Dataset excerpts:
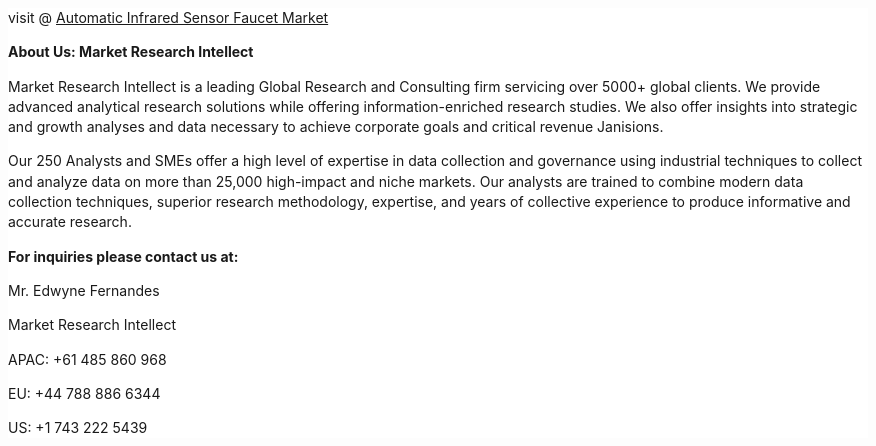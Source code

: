 visit&nbsp;@</strong>&nbsp;</span><span class="font-[700]"><a href="https://www.marketresearchintellect.com/product/automatic-infrared-sensor-faucet-market/?utm_source=Linkedin&utm_medium=838" target="_blank" data-tracking-control-name="article-ssr-frontend-pulse_little-text-block" data-tracking-will-navigate="" data-test-link="">Automatic Infrared Sensor Faucet Market</a></span></p><p><strong><span class="font-[700]">About Us: Market Research Intellect</span></strong></p><p><span class="">Market Research Intellect is a leading Global Research and Consulting firm servicing over 5000+ global clients. We provide advanced analytical research solutions while offering information-enriched research studies.&nbsp;</span>We also offer insights into strategic and growth analyses and data necessary to achieve corporate goals and critical revenue Janisions.</p><p><span class="">Our 250 Analysts and SMEs offer a high level of expertise in data collection and governance using industrial techniques to collect and analyze data on more than 25,000 high-impact and niche markets. Our analysts are trained to combine modern data collection techniques, superior research methodology, expertise, and years of collective experience to produce informative and accurate research.</span></p><p><strong>For inquiries please contact us at:</strong></p><p>Mr. Edwyne Fernandes</p><p>Market Research Intellect</p><p>APAC: +61 485 860 968</p><p>EU: +44 788 886 6344</p><p>US: +1 743 222 5439</p>
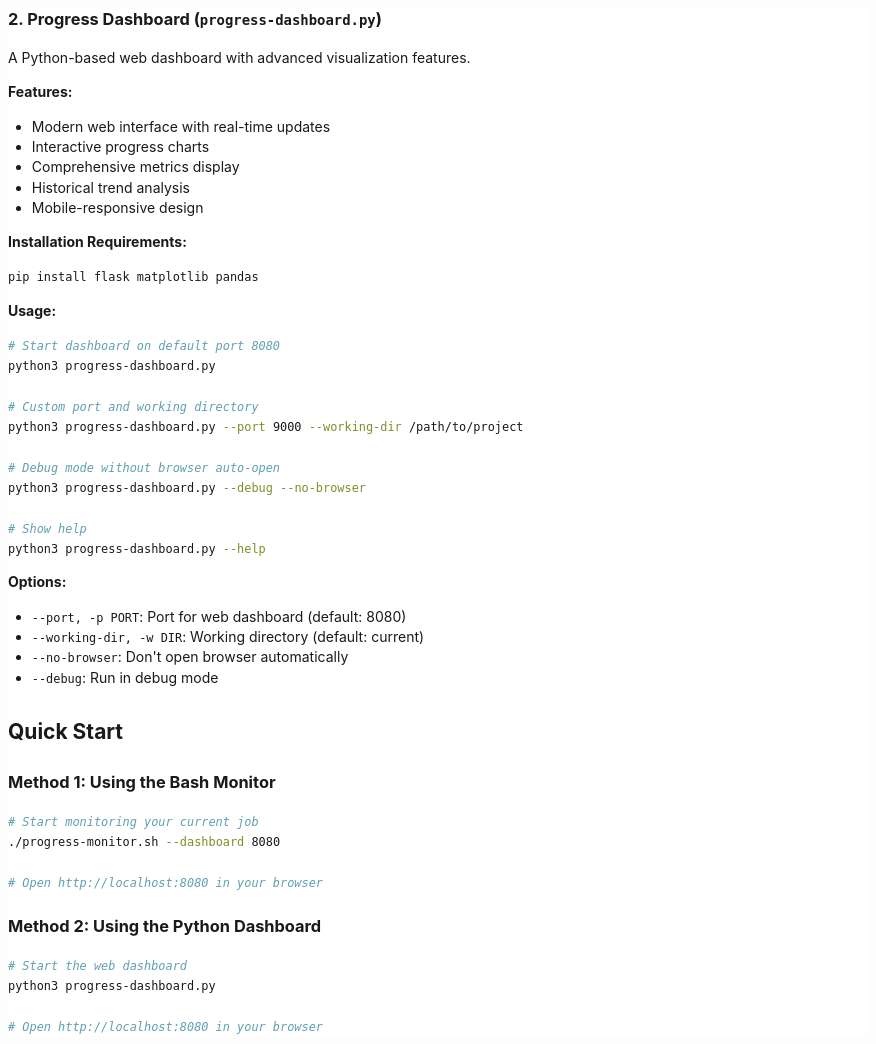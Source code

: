 ### 2. Progress Dashboard (`progress-dashboard.py`)

A Python-based web dashboard with advanced visualization features.

**Features:**
- Modern web interface with real-time updates
- Interactive progress charts
- Comprehensive metrics display
- Historical trend analysis
- Mobile-responsive design

**Installation Requirements:**
```bash
pip install flask matplotlib pandas
```

**Usage:**
```bash
# Start dashboard on default port 8080
python3 progress-dashboard.py

# Custom port and working directory
python3 progress-dashboard.py --port 9000 --working-dir /path/to/project

# Debug mode without browser auto-open
python3 progress-dashboard.py --debug --no-browser

# Show help
python3 progress-dashboard.py --help
```

**Options:**
- `--port, -p PORT`: Port for web dashboard (default: 8080)
- `--working-dir, -w DIR`: Working directory (default: current)
- `--no-browser`: Don't open browser automatically
- `--debug`: Run in debug mode

## Quick Start

### Method 1: Using the Bash Monitor
```bash
# Start monitoring your current job
./progress-monitor.sh --dashboard 8080

# Open http://localhost:8080 in your browser
```

### Method 2: Using the Python Dashboard
```bash
# Start the web dashboard
python3 progress-dashboard.py

# Open http://localhost:8080 in your browser
```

Task prompt: What must be transcribed is the run of lines from the one containing "open browser automatically" to the last line of the data above, inclusive, and only that.

Exercise answer:
- `--no-browser`: Don't open browser automatically
- `--debug`: Run in debug mode

## Quick Start

### Method 1: Using the Bash Monitor
```bash
# Start monitoring your current job
./progress-monitor.sh --dashboard 8080

# Open http://localhost:8080 in your browser
```

### Method 2: Using the Python Dashboard
```bash
# Start the web dashboard
python3 progress-dashboard.py

# Open http://localhost:8080 in your browser
```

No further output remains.